For those lucky enough to live in areas famed for their bagels, i.e. New York, maybe you don't need this book. You've got someplace to go and buy the chewy, yet not filling-pulling, creation the rest of us long for.

Supermarkets are doing a better job lately, I've found, realizing (at last) that a bagel isn't just a round piece of bread. That's a bun. The shape does not a bagel make--the chewiness, the sense of the dough twisting on your tongue, the shattering crispness of the outside--that makes a bagel! But still, a supermarket isn't a deli, and what to do when the craving hits?

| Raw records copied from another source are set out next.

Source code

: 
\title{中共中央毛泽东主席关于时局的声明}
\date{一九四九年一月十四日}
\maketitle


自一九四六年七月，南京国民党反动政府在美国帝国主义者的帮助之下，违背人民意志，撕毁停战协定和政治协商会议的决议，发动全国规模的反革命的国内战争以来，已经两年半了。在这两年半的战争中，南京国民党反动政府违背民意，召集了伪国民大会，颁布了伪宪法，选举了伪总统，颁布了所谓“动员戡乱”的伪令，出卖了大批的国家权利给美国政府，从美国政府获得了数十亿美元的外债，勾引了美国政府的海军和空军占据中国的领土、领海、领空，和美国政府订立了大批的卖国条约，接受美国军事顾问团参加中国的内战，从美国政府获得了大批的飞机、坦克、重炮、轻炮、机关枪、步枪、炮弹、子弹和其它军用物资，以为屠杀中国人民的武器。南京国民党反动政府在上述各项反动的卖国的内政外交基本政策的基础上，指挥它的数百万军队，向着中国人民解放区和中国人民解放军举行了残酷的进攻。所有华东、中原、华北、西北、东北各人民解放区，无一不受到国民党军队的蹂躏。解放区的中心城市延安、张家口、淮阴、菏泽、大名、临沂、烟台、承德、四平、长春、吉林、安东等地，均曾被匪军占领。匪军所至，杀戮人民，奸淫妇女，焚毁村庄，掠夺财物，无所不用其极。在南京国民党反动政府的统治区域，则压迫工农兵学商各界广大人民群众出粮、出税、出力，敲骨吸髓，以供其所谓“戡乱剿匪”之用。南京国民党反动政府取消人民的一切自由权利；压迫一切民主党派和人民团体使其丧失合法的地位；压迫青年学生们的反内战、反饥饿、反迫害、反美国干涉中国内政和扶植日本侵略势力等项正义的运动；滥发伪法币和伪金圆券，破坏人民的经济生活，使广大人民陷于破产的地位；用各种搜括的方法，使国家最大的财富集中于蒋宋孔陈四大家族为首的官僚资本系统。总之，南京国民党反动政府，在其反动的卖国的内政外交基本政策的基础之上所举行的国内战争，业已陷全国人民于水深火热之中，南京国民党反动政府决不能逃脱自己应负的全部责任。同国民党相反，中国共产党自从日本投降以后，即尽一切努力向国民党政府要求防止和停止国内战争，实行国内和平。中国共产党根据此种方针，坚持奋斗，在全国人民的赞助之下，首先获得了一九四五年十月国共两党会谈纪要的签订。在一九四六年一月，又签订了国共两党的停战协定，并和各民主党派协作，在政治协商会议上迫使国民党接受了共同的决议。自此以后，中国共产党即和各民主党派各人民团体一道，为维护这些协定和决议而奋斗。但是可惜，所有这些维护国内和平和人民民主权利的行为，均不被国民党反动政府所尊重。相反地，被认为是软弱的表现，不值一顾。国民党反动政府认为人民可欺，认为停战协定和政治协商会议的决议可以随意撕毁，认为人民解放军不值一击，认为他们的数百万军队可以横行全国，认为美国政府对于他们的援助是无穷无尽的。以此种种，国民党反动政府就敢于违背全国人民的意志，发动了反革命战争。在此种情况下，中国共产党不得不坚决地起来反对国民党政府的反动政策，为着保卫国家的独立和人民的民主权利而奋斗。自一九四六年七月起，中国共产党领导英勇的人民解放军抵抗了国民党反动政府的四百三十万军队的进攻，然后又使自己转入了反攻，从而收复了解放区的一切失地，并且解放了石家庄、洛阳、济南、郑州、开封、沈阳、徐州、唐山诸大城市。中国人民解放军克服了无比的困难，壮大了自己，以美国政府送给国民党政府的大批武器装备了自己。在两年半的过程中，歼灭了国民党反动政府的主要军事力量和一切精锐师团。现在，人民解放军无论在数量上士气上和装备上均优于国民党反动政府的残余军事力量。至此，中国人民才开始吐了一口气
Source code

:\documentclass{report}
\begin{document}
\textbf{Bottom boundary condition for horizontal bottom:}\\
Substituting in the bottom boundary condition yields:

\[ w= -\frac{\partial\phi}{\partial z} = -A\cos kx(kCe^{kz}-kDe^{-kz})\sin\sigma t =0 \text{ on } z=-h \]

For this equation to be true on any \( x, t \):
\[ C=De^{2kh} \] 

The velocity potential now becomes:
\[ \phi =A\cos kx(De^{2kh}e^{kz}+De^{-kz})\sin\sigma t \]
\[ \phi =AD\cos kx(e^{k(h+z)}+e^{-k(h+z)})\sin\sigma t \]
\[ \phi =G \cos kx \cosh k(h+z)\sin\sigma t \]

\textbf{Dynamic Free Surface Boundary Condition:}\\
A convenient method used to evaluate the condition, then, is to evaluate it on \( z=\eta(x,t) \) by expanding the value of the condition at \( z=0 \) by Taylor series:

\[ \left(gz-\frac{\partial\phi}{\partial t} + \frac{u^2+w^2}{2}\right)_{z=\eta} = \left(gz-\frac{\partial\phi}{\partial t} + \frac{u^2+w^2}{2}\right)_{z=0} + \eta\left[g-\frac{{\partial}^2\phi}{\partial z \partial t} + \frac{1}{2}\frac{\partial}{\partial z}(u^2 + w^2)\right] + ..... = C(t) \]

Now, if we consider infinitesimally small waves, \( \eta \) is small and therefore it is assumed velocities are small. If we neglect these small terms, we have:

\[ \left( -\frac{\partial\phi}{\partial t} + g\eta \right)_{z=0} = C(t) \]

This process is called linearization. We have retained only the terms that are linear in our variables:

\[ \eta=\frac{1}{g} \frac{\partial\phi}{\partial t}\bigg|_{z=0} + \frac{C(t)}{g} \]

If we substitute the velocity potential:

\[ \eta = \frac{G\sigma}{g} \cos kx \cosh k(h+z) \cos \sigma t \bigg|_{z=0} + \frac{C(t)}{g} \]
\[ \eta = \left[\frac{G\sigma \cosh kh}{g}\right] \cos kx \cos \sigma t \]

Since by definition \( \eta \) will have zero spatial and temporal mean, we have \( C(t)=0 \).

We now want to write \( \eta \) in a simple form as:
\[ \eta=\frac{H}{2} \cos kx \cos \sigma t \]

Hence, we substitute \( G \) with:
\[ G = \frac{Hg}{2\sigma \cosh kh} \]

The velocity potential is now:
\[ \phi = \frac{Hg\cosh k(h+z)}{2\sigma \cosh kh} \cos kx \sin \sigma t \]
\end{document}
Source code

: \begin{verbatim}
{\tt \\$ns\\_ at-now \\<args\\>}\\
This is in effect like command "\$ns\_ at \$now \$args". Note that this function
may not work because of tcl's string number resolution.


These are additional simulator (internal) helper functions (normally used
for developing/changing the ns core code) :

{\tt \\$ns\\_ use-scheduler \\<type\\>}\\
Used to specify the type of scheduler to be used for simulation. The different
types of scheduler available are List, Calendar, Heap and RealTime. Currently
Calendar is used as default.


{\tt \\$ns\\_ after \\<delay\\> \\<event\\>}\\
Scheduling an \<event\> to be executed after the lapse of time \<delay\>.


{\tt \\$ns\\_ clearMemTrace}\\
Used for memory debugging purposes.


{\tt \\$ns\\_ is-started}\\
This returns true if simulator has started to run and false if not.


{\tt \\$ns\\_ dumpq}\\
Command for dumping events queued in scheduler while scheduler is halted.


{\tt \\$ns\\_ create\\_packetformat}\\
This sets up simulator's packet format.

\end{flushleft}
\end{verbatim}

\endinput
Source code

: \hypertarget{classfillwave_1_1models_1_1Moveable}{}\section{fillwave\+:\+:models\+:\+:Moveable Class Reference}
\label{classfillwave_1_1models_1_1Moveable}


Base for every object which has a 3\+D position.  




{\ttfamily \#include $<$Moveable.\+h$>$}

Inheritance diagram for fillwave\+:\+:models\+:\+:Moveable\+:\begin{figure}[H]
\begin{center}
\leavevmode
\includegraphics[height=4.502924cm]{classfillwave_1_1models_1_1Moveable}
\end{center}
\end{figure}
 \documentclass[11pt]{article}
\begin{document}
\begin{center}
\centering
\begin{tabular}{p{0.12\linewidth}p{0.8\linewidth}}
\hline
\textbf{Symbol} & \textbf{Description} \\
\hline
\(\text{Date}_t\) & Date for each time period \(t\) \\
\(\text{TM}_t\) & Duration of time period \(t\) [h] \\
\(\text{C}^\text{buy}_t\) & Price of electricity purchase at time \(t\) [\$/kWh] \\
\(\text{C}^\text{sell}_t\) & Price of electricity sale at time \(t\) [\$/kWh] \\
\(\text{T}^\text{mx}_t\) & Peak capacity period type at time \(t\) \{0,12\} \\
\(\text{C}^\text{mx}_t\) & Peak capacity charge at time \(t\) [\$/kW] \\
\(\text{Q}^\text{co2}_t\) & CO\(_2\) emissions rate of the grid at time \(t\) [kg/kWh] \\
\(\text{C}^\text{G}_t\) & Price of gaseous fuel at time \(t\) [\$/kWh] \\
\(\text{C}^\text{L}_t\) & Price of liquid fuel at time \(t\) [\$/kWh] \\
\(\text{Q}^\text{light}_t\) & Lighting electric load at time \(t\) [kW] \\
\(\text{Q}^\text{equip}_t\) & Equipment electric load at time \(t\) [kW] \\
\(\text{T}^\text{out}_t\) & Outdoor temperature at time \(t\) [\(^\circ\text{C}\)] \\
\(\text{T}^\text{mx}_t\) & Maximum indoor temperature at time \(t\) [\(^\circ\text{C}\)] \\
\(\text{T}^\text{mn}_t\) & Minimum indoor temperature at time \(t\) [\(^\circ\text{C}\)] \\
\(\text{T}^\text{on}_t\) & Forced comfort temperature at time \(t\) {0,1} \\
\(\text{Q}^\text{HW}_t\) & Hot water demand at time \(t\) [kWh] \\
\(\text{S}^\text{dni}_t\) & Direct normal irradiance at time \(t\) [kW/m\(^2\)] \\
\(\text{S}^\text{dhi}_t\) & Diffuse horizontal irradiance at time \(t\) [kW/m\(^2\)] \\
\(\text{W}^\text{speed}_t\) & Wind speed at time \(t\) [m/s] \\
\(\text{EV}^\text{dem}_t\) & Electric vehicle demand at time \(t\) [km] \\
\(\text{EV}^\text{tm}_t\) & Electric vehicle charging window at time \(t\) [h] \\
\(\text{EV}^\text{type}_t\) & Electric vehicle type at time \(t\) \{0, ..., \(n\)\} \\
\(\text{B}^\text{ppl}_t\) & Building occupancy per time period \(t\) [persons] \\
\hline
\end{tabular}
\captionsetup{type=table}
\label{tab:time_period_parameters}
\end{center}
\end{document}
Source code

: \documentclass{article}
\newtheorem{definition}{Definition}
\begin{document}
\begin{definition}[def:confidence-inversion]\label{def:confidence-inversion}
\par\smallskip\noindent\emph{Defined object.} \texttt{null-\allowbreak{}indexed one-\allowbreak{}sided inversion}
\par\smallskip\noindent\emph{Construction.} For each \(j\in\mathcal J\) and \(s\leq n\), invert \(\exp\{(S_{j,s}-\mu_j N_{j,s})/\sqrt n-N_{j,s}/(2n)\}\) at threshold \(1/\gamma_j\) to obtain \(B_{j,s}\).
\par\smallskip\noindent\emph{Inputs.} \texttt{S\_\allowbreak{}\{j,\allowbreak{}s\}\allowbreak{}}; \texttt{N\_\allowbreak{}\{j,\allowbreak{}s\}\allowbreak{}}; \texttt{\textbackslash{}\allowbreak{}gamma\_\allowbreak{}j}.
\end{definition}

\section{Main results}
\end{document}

Break out this little volume. In concise language, Ms. Meilach instructs even the novice baker how to create a mouthful of heaven. For those of you that rely on your bread machine, there are recipes for you too. A good chapter on problem-solving is included, in case trouble arises (or falls, whatever). Varieties include Fruit, Nut, Spice, Vegetable, Holiday, and suggestions for spreads and sandwiches.

Trial by Fire

Being rather strct traditionalists around here, we tried the Basic New York Water Bagel, the Basic Egg Bagel, and the Basic Jewish Rye Bagel. The method is same for each--mix, knead, let it rise, boil it, glaze if you want, then bake. The boiling stage is by far the scariest--is the thing going to dissolve when you drop it in? We were successful in all attempts, making richly flavorful bagels, perfect for sandwiches.